**What is required**
When the word "Woven" appears in a line of the data below, list that line.

**Supplied records**
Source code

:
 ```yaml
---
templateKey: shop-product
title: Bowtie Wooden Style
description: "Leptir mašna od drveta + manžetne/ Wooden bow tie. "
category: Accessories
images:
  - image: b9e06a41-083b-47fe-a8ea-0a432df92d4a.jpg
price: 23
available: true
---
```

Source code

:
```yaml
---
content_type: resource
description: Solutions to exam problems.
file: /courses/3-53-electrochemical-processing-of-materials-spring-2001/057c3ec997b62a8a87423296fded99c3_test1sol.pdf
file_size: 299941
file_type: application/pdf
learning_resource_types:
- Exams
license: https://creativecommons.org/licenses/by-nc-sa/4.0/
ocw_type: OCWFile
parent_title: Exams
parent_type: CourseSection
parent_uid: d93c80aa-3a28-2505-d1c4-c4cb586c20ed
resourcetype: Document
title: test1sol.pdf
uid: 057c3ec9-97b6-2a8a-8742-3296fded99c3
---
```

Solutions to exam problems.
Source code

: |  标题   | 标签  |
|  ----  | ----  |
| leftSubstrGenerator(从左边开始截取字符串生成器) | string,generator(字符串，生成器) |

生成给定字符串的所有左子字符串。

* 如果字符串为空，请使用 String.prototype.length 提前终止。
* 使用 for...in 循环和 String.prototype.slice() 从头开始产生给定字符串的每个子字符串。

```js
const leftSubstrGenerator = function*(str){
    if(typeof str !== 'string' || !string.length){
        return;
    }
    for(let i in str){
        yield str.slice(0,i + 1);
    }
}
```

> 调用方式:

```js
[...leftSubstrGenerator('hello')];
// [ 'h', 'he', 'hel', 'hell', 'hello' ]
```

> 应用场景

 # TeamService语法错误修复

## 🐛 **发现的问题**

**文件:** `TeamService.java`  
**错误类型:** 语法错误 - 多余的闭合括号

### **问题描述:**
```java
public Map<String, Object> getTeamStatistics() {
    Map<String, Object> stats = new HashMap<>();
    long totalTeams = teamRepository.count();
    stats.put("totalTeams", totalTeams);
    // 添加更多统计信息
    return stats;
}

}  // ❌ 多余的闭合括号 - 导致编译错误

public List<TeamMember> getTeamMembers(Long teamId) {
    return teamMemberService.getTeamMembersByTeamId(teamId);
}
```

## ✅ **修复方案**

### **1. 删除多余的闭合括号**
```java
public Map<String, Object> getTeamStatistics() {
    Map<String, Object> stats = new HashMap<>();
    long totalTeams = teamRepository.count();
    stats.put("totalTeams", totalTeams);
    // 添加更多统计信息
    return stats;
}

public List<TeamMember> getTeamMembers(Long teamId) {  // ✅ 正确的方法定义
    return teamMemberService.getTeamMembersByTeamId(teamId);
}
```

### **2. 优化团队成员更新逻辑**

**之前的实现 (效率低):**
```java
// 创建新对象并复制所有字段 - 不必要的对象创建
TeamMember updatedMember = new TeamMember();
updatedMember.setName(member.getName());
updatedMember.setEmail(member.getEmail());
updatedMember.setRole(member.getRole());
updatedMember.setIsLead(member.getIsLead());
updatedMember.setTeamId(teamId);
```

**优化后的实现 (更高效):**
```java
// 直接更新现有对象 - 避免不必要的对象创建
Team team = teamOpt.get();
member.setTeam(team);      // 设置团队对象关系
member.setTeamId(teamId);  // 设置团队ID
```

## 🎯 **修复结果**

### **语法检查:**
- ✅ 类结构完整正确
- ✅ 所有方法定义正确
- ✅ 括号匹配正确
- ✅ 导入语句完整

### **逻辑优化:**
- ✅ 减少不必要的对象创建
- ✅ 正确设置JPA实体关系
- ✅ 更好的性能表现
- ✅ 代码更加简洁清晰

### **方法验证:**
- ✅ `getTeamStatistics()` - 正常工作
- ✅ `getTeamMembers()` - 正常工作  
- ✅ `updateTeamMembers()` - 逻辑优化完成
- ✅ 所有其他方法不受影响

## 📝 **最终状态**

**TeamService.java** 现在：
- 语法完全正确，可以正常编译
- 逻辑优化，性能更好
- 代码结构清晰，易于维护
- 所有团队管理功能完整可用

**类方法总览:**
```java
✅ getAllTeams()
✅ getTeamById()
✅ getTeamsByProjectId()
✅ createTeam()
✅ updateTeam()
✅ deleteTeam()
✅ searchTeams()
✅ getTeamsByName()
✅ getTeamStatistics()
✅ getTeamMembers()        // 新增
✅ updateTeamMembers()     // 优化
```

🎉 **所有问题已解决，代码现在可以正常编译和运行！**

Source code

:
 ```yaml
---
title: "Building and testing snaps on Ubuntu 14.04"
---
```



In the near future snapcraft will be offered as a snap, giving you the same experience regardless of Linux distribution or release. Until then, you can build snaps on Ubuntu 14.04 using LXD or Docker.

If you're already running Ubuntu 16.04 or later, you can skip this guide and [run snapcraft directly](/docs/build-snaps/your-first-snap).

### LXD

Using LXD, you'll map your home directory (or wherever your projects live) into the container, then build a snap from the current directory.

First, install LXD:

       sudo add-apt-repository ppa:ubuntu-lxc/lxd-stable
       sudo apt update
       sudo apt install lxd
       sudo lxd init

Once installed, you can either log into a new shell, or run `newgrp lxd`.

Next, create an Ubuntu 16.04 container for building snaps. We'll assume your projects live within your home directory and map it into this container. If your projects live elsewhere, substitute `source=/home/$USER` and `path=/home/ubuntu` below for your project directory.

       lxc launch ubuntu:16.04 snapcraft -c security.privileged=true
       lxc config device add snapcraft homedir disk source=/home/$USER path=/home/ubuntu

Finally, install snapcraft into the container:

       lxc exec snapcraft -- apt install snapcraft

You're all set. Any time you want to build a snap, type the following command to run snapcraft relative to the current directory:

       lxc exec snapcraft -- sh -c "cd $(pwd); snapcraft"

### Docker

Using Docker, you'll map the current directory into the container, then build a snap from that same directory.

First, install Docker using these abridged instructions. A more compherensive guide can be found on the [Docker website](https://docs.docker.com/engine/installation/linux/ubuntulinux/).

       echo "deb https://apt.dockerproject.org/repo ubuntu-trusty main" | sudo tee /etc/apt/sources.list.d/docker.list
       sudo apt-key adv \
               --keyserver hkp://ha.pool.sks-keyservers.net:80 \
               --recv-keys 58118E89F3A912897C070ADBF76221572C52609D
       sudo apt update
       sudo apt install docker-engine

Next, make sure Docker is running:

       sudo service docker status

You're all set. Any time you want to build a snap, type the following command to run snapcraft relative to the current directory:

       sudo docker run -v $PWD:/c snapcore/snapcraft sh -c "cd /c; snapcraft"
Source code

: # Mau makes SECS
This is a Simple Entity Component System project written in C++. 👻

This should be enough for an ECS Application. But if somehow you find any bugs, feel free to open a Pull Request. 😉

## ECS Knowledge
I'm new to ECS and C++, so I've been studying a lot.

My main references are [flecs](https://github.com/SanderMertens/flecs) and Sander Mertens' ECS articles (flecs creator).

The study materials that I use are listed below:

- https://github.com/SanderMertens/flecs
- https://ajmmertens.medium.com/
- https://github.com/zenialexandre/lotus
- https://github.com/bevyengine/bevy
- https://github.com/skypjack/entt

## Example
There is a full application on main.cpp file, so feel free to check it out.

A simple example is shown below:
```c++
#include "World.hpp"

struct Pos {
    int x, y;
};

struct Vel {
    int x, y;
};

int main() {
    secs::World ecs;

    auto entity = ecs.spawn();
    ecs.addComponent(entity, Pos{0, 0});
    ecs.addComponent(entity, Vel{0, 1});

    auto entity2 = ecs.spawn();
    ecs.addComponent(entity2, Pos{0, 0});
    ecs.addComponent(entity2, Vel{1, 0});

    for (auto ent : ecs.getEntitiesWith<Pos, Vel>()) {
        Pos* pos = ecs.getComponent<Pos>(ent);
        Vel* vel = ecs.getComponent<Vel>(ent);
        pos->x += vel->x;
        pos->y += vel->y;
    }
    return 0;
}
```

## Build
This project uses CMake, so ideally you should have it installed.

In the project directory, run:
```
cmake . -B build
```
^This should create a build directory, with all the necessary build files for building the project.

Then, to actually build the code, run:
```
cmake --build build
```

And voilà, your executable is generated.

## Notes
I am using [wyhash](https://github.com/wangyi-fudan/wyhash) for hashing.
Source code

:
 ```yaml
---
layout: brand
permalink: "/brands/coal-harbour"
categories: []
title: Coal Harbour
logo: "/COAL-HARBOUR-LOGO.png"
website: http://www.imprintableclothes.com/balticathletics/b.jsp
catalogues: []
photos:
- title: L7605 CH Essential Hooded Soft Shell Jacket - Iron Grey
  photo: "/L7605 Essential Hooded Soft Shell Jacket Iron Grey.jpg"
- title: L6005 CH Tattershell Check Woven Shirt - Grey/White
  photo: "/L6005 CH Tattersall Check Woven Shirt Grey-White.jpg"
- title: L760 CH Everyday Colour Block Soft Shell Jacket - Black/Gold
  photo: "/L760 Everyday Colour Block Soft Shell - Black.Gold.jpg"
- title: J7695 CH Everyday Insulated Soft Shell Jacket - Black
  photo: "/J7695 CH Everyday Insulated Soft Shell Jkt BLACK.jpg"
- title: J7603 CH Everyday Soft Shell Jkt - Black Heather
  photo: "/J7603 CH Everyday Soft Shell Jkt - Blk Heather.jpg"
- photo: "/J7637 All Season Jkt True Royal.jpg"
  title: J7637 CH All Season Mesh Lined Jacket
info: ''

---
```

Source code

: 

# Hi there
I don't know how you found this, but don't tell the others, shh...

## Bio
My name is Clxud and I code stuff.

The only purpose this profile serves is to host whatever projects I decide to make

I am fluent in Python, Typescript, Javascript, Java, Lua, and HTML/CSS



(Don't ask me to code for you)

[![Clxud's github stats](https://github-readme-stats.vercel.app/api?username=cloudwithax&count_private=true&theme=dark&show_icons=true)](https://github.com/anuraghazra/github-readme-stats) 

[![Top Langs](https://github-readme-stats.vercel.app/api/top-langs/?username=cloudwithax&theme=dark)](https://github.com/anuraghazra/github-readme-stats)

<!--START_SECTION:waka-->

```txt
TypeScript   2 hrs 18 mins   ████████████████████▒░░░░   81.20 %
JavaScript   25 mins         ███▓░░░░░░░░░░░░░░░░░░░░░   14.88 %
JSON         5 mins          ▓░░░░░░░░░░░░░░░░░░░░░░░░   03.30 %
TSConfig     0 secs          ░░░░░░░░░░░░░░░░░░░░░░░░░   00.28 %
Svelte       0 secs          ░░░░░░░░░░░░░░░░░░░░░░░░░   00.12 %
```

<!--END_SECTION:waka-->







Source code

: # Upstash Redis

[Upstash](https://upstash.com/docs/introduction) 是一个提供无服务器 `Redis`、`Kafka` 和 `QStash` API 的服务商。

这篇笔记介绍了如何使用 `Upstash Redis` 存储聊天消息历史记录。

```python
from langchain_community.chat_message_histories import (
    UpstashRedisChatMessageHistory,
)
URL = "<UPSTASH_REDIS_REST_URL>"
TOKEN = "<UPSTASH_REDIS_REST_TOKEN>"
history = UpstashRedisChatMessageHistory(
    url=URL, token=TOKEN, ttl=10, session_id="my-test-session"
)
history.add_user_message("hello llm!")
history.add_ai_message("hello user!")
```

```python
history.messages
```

**Written answer**
- title: L6005 CH Tattershell Check Woven Shirt - Grey/White
  photo: "/L6005 CH Tattersall Check Woven Shirt Grey-White.jpg"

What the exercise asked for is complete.